> [WHAT YOU HAVE TO DO]: Taking the line with "## Невидимый свет" as the first and the line with "## Шерсть, ковры, бетон, стёкла, терракота" as the last, set down exactly every line in that range from the entries below, and no more.

> [RECORD EXCERPTS]:
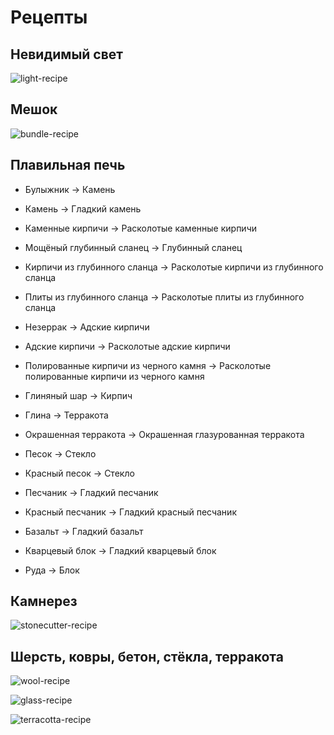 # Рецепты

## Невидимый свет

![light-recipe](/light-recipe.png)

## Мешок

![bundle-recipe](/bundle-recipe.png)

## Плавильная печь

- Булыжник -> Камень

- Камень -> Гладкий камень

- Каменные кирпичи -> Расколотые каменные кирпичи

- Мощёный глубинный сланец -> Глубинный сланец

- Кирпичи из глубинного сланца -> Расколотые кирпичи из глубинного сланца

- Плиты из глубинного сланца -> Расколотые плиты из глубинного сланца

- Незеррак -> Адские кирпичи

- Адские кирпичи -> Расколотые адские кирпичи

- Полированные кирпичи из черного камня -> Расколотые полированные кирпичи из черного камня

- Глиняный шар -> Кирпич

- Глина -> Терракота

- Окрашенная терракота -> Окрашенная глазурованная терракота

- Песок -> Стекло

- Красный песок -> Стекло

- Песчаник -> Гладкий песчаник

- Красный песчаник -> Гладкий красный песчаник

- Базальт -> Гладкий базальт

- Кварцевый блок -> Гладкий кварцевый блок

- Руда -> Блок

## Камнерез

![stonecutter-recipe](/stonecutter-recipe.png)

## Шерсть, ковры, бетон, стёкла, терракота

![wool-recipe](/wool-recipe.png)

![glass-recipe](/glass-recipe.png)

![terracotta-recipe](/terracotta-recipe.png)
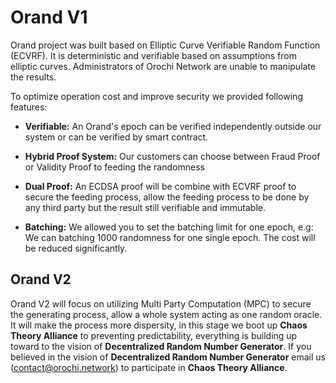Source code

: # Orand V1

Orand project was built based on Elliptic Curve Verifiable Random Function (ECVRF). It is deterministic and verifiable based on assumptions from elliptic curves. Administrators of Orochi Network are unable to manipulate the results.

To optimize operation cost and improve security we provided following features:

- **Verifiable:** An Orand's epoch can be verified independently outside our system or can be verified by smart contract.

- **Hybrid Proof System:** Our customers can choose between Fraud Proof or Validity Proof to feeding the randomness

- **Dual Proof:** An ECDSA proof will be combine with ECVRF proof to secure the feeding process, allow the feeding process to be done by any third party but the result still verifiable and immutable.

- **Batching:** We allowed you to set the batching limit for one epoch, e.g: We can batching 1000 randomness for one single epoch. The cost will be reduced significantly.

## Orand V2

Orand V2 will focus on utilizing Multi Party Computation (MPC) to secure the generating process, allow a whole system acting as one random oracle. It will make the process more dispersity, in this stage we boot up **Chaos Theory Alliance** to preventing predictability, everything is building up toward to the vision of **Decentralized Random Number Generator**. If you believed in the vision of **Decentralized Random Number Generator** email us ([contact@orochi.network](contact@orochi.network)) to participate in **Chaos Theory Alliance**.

...

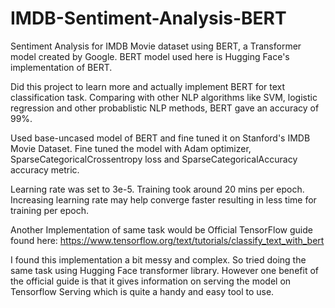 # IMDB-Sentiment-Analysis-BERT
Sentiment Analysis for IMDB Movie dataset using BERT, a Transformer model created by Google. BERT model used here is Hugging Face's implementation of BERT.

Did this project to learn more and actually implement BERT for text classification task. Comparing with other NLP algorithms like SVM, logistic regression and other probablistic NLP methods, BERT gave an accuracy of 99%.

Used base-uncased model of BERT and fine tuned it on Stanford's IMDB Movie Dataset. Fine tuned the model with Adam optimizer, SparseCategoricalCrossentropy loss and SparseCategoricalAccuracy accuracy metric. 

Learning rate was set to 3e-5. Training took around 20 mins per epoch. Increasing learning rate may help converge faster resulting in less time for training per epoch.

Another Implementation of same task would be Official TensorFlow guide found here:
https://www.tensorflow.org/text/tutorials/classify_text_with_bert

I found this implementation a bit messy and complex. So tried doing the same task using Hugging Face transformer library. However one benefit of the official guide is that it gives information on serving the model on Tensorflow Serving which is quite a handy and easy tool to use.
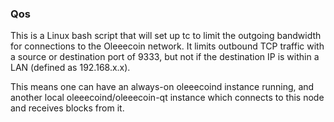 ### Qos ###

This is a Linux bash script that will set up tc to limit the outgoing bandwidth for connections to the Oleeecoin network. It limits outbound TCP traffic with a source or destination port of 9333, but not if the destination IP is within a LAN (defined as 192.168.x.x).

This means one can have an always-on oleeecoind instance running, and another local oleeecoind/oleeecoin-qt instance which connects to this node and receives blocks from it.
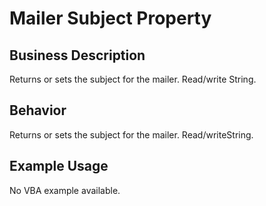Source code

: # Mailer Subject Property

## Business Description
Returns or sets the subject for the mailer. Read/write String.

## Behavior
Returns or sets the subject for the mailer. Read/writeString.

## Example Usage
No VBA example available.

...

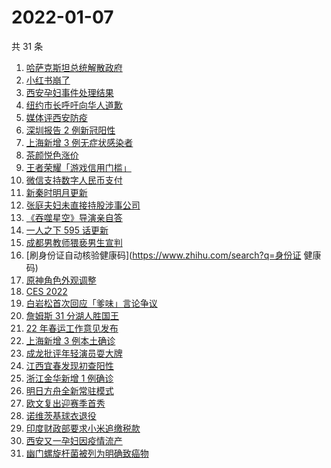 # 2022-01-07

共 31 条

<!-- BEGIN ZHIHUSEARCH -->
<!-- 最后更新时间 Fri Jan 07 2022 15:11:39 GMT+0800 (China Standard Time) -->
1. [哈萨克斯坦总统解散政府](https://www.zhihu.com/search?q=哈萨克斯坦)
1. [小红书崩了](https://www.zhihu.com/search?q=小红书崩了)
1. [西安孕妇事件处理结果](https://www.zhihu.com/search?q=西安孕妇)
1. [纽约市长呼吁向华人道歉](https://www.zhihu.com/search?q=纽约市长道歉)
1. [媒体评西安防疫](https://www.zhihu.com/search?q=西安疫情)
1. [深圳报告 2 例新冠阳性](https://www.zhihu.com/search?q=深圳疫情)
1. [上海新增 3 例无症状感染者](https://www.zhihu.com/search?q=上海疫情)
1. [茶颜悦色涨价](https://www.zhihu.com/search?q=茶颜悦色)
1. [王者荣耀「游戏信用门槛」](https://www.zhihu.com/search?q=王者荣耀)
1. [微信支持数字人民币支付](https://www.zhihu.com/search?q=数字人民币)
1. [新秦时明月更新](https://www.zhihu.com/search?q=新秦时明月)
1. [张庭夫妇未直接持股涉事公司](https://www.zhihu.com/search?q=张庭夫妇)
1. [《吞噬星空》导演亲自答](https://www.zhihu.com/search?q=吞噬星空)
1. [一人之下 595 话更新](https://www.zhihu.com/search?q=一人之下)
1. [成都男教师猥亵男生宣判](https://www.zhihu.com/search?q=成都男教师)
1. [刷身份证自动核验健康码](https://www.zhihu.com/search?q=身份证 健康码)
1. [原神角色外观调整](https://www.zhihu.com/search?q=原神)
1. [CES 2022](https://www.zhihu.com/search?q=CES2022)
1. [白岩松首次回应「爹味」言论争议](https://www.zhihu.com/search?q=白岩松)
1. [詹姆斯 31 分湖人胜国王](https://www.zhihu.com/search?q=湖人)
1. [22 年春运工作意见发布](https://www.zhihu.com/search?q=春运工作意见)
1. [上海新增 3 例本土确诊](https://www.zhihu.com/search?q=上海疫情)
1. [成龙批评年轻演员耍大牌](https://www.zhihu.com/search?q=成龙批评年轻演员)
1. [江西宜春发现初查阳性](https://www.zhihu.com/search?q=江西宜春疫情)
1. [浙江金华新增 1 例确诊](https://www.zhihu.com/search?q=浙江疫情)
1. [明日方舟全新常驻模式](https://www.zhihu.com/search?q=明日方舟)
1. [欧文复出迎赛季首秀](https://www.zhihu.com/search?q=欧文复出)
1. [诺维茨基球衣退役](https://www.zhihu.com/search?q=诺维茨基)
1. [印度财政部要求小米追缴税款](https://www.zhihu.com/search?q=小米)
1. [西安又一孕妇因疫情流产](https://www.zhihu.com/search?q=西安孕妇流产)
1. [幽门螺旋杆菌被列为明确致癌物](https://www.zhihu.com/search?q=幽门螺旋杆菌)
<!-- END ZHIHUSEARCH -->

> [SOLUTION FOR THIS TASK]:
## Невидимый свет

![light-recipe](/light-recipe.png)

## Мешок

![bundle-recipe](/bundle-recipe.png)

## Плавильная печь

- Булыжник -> Камень

- Камень -> Гладкий камень

- Каменные кирпичи -> Расколотые каменные кирпичи

- Мощёный глубинный сланец -> Глубинный сланец

- Кирпичи из глубинного сланца -> Расколотые кирпичи из глубинного сланца

- Плиты из глубинного сланца -> Расколотые плиты из глубинного сланца

- Незеррак -> Адские кирпичи

- Адские кирпичи -> Расколотые адские кирпичи

- Полированные кирпичи из черного камня -> Расколотые полированные кирпичи из черного камня

- Глиняный шар -> Кирпич

- Глина -> Терракота

- Окрашенная терракота -> Окрашенная глазурованная терракота

- Песок -> Стекло

- Красный песок -> Стекло

- Песчаник -> Гладкий песчаник

- Красный песчаник -> Гладкий красный песчаник

- Базальт -> Гладкий базальт

- Кварцевый блок -> Гладкий кварцевый блок

- Руда -> Блок

## Камнерез

![stonecutter-recipe](/stonecutter-recipe.png)

## Шерсть, ковры, бетон, стёкла, терракота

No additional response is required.